(Data entries)
◇ ◇ ◇ ◇ ◇ ◇ ◇
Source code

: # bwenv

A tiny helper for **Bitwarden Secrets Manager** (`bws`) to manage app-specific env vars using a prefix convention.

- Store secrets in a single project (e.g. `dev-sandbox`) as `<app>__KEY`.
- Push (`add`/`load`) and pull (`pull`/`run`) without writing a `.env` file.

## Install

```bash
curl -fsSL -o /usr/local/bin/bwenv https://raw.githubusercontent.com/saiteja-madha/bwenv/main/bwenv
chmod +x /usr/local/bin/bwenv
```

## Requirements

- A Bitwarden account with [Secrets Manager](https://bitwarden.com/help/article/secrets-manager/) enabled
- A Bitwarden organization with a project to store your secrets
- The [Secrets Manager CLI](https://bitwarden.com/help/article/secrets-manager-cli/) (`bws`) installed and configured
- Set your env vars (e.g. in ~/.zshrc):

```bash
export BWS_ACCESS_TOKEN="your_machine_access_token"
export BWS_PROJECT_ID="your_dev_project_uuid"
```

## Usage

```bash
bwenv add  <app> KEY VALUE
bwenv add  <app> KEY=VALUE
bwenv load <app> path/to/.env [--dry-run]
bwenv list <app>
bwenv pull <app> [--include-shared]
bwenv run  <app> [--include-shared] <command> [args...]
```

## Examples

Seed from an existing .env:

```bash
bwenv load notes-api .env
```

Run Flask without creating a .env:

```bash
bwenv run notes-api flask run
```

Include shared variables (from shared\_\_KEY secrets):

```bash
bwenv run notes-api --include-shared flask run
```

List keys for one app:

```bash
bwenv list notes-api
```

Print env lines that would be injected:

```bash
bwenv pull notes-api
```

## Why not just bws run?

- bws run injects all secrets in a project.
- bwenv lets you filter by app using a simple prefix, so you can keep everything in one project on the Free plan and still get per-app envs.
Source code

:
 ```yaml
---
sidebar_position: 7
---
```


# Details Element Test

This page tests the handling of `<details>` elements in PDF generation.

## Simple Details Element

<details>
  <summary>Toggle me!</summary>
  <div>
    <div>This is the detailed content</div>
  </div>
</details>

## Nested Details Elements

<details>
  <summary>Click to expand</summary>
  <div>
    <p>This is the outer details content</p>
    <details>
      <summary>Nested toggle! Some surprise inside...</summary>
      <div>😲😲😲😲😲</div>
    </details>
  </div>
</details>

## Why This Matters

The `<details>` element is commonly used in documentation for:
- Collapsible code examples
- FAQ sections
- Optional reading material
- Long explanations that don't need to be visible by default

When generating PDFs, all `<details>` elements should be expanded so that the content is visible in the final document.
◇ ◇ ◇ ◇ ◇ ◇ ◇
**Problem to work on**
From the entries above, return exactly the line containing "<p>This is the outer details content</p>", the line containing "## Why This Matters", and all lines between, and nothing else.

**Exercise answer**
    <p>This is the outer details content</p>
    <details>
      <summary>Nested toggle! Some surprise inside...</summary>
      <div>😲😲😲😲😲</div>
    </details>
  </div>
</details>

## Why This Matters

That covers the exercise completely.